The short cut through the field to the South Luffenham lane is occupied by a nice little herd of calves, but it’s warm and they’re feeding contentedly, so they can’t be bothered to harass me.  On the way into South Luffenham, a plethora of big farm machinery is picking its way past the roadworks (which have been with the village for most of the year, as the water mains are improved and nasty asbestos dealt with).  The harvest has been conducted under near-perfect conditions this summer. Only the last tidy-ups remain to be conducted in the second-last week of August.

August field near South Luffenham

St. Mary’s, South Luffenham is one of our benefice’s churches. I play the organ there regularly, and it’s a beautiful, heart-warming place to come to on a Sunday morning, by the small triangular village green, opposite a field where there’s often a picturesque pony or two.  I previously wrote about South Luffenham with its tomb for the ‘Gypsy Princess’ in the ‘Peterborough’ blog, before we came to live close by. 

Edward Boswell, ‘King of the Gypsies’ arrived in the village at Christmas 1793 (it was probably part of their regular annual route), but his teenage daughter Rose became ill with TB there, and passed away shortly afterwards . The inscription reads:

           ‘In memory of Rose Boswell, daughter of Edward and Sarah Boswell, who died February 19th 1794, aged 17 years.  What grief can vent this loss, or praises tell, how much, how good, how beautiful she fell.’

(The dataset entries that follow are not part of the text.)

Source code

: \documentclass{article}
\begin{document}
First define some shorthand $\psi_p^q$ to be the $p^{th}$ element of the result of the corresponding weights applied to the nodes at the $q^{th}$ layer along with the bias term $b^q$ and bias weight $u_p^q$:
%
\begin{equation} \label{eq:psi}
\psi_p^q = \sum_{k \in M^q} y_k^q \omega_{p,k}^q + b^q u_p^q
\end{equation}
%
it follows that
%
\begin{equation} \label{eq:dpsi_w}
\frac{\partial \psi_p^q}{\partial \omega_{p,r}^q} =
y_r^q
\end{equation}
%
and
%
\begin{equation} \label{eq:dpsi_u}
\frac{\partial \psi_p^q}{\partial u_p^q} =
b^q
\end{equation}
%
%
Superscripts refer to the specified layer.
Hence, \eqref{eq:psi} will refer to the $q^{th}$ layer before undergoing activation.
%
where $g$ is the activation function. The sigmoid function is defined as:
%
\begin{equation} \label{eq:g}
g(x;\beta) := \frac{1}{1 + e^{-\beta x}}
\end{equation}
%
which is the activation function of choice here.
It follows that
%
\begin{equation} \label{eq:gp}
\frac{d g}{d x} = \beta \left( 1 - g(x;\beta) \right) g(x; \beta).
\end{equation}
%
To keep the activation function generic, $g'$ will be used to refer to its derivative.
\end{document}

It seems impertinent to add my lines to those.

South Luffenham

I sit beside a princess

entombed in stone

so cold.  So young,

she died before her time.

 

I play.  She did not know

the hymns the parish sings

so slow, so quiet,

so very out of time.

 

The squeezebox and the fiddle

processed her to her grave.

So apt, so far

from the culture of our time.

 

‘One Church, one faith, one Lord!’

Each year we make the claim

so bold.  But is it true

in this or any time?


Morcott – Pilton – Lyndon – North Luffenham – South Luffenham – Morcott.

15 km.  4.8 hrs ( .8 for lunch).  Sunny and very warm throughout. ( 24 degrees)

‘Always take the weather with you’ : Twangy of guitar and harmony, a lovely nineties’ tune from Antipodean band ‘Crowded House’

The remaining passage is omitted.